Inhibition of human B cell responsiveness by prostaglandin E₂

The capacity of prostaglandin E₂ (PGE₂) to modulate human peripheral blood B cell proliferation and the generation of immunoglobulin-secreting cells (ISC) stimulated by Cowan 1 strain Staphylococcus aureus and mitogen-stimulated T cell supernatant was examined. PGE₂ significantly inhibited both responses, whereas PGF(2α) had no inhibitory effect. Responses of highly purified B cells obtained from spleen, lymph node, and tonsil were also inhibited. In addition PGE₂ suppressed B cell responses supported by recombinant interleukin 2 rather than T cell supernatant. PGE₂-mediated inhibition was mimicked by forskolin, a direct activator of adenylate cyclase. Kinetic studies indicated that PGE₂ inhibited B cell responses by a progressively greater increment as cultures were prolonged. Evaluation by flow cytometry after staining with acridine orange or mithramycin indicated that PGE₂ had no effect on initial B cell entry into the G₁ phase of the cell cycle, passage through G₁, and entry into S, G₂, and M. Rather, PGE₂ inhibited responses of postdivisional daughter cells. PGE₂ inhibited responses in cultures stimulated by the calcium ionophore ionomycin and T cell supernatant but had minimal effects in cultures stimulated by the combination of ionomycin and phorbol myristate acetate.
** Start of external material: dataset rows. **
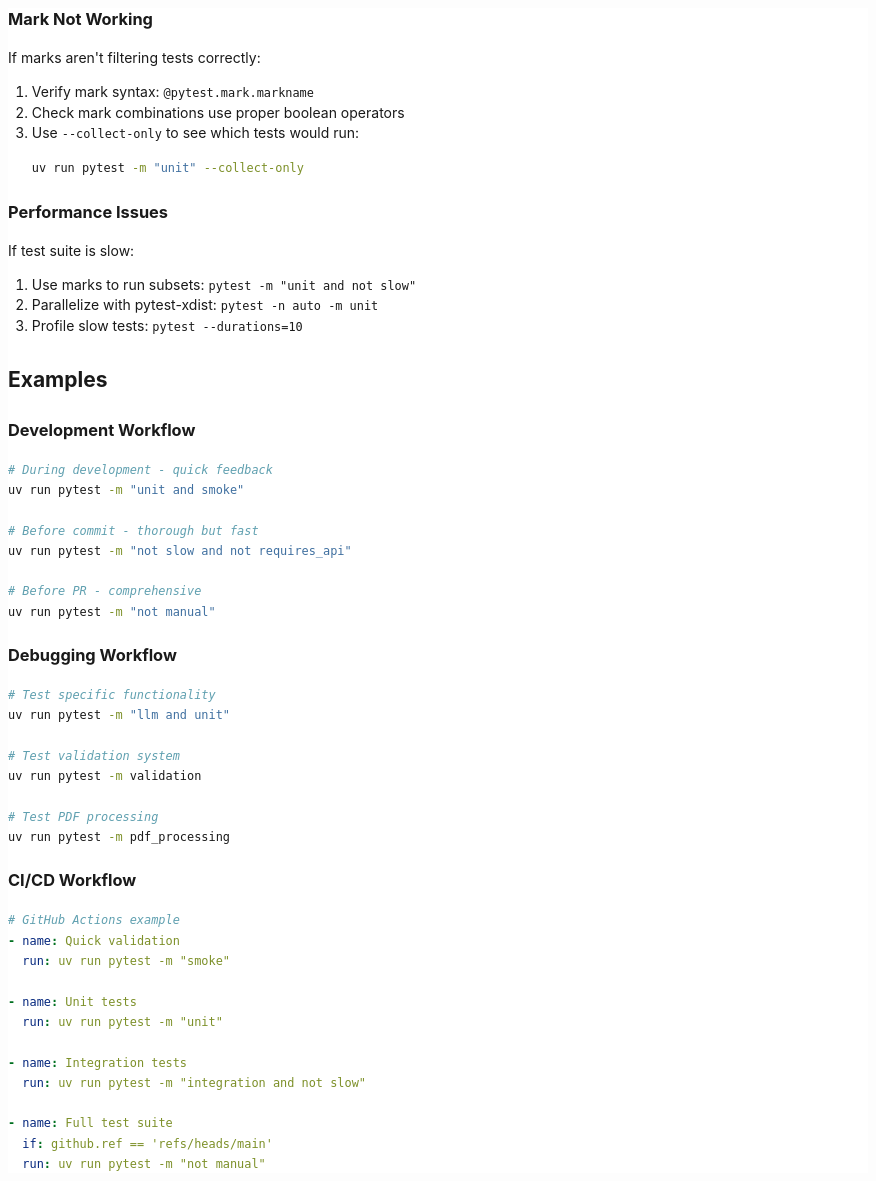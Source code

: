 ### Mark Not Working

If marks aren't filtering tests correctly:

1. Verify mark syntax: `@pytest.mark.markname`
2. Check mark combinations use proper boolean operators
3. Use `--collect-only` to see which tests would run:
   ```bash
   uv run pytest -m "unit" --collect-only
   ```

### Performance Issues

If test suite is slow:

1. Use marks to run subsets: `pytest -m "unit and not slow"`
2. Parallelize with pytest-xdist: `pytest -n auto -m unit`
3. Profile slow tests: `pytest --durations=10`

## Examples

### Development Workflow

```bash
# During development - quick feedback
uv run pytest -m "unit and smoke"

# Before commit - thorough but fast
uv run pytest -m "not slow and not requires_api"

# Before PR - comprehensive
uv run pytest -m "not manual"
```

### Debugging Workflow

```bash
# Test specific functionality
uv run pytest -m "llm and unit"

# Test validation system
uv run pytest -m validation

# Test PDF processing
uv run pytest -m pdf_processing
```

### CI/CD Workflow

```yaml
# GitHub Actions example
- name: Quick validation
  run: uv run pytest -m "smoke"
  
- name: Unit tests
  run: uv run pytest -m "unit"
  
- name: Integration tests
  run: uv run pytest -m "integration and not slow"
  
- name: Full test suite
  if: github.ref == 'refs/heads/main'
  run: uv run pytest -m "not manual"
```
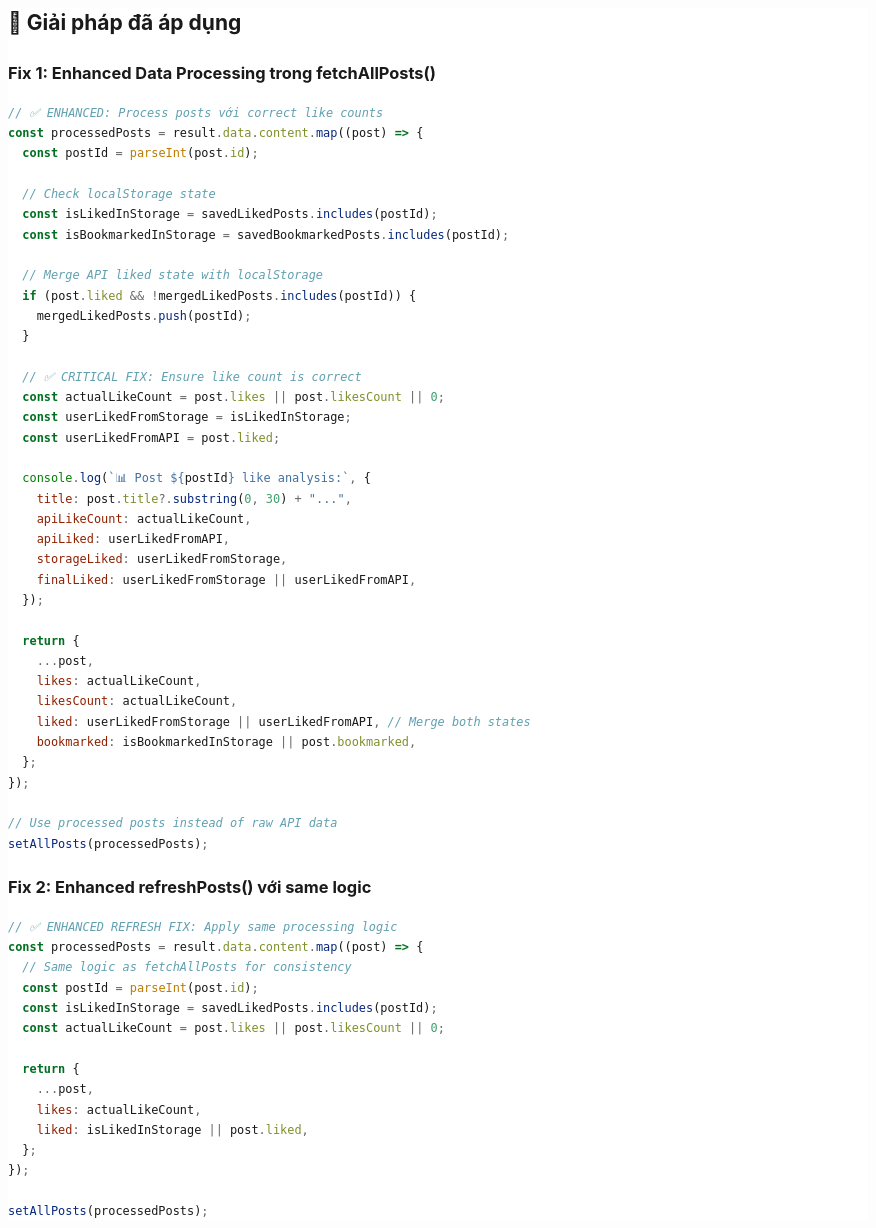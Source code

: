 ## 🔧 Giải pháp đã áp dụng

### **Fix 1: Enhanced Data Processing trong fetchAllPosts()**

```javascript
// ✅ ENHANCED: Process posts với correct like counts
const processedPosts = result.data.content.map((post) => {
  const postId = parseInt(post.id);

  // Check localStorage state
  const isLikedInStorage = savedLikedPosts.includes(postId);
  const isBookmarkedInStorage = savedBookmarkedPosts.includes(postId);

  // Merge API liked state with localStorage
  if (post.liked && !mergedLikedPosts.includes(postId)) {
    mergedLikedPosts.push(postId);
  }

  // ✅ CRITICAL FIX: Ensure like count is correct
  const actualLikeCount = post.likes || post.likesCount || 0;
  const userLikedFromStorage = isLikedInStorage;
  const userLikedFromAPI = post.liked;

  console.log(`📊 Post ${postId} like analysis:`, {
    title: post.title?.substring(0, 30) + "...",
    apiLikeCount: actualLikeCount,
    apiLiked: userLikedFromAPI,
    storageLiked: userLikedFromStorage,
    finalLiked: userLikedFromStorage || userLikedFromAPI,
  });

  return {
    ...post,
    likes: actualLikeCount,
    likesCount: actualLikeCount,
    liked: userLikedFromStorage || userLikedFromAPI, // Merge both states
    bookmarked: isBookmarkedInStorage || post.bookmarked,
  };
});

// Use processed posts instead of raw API data
setAllPosts(processedPosts);
```

### **Fix 2: Enhanced refreshPosts() với same logic**

```javascript
// ✅ ENHANCED REFRESH FIX: Apply same processing logic
const processedPosts = result.data.content.map((post) => {
  // Same logic as fetchAllPosts for consistency
  const postId = parseInt(post.id);
  const isLikedInStorage = savedLikedPosts.includes(postId);
  const actualLikeCount = post.likes || post.likesCount || 0;

  return {
    ...post,
    likes: actualLikeCount,
    liked: isLikedInStorage || post.liked,
  };
});

setAllPosts(processedPosts);
```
Moreover, phorbol myristate acetate reversed PGE₂-mediated inhibition of proliferation stimulated by S. aureus or S. aureus + T cell supernatant. These results indicate that PGE₂ suppresses the continued growth and differentiation of human B cells, although it has no effect on initial B cell activation and suggest that PGE₂ may play a role in regulating human B cell responses in vivo.